- INSTRUCTIONS TO FOLLOW:
Please copy exactly the lines that run from the start of the entries to the line containing "# What is Self service disaster recovery", inclusive.
ENTRIES SHOWN START
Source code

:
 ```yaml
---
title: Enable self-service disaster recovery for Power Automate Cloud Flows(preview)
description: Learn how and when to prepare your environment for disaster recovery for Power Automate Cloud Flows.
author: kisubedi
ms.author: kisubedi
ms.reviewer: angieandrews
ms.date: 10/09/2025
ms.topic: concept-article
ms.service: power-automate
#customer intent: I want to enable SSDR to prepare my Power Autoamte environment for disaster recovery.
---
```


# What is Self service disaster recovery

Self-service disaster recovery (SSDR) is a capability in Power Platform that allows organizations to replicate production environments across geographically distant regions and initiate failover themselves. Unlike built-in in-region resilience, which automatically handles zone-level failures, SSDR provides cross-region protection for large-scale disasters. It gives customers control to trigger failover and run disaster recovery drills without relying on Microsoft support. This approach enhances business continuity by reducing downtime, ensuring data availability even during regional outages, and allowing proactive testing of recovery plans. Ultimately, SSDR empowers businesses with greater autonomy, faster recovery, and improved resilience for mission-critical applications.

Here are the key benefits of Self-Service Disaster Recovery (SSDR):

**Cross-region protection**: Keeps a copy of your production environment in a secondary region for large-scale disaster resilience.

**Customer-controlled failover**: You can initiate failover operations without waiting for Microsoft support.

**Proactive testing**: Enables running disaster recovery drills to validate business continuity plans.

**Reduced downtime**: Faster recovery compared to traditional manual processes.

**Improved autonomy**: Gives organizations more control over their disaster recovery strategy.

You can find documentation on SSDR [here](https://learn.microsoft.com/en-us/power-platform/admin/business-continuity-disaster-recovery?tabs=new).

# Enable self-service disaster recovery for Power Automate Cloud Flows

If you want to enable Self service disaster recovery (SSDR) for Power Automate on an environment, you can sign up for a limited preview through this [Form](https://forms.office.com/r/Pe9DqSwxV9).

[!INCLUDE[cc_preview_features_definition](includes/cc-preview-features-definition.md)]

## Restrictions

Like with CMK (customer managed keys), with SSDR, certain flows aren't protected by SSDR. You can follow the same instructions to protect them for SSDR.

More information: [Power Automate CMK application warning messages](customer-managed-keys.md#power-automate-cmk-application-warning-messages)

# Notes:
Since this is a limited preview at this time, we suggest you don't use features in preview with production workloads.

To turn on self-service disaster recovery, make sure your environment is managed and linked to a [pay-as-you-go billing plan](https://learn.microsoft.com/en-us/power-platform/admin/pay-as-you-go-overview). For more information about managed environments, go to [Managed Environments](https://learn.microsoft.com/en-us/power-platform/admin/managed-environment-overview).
ENTRIES SHOWN END
- WRITTEN REPLY:
Source code

:
 ```yaml
---
title: Enable self-service disaster recovery for Power Automate Cloud Flows(preview)
description: Learn how and when to prepare your environment for disaster recovery for Power Automate Cloud Flows.
author: kisubedi
ms.author: kisubedi
ms.reviewer: angieandrews
ms.date: 10/09/2025
ms.topic: concept-article
ms.service: power-automate
#customer intent: I want to enable SSDR to prepare my Power Autoamte environment for disaster recovery.
---
```


# What is Self service disaster recovery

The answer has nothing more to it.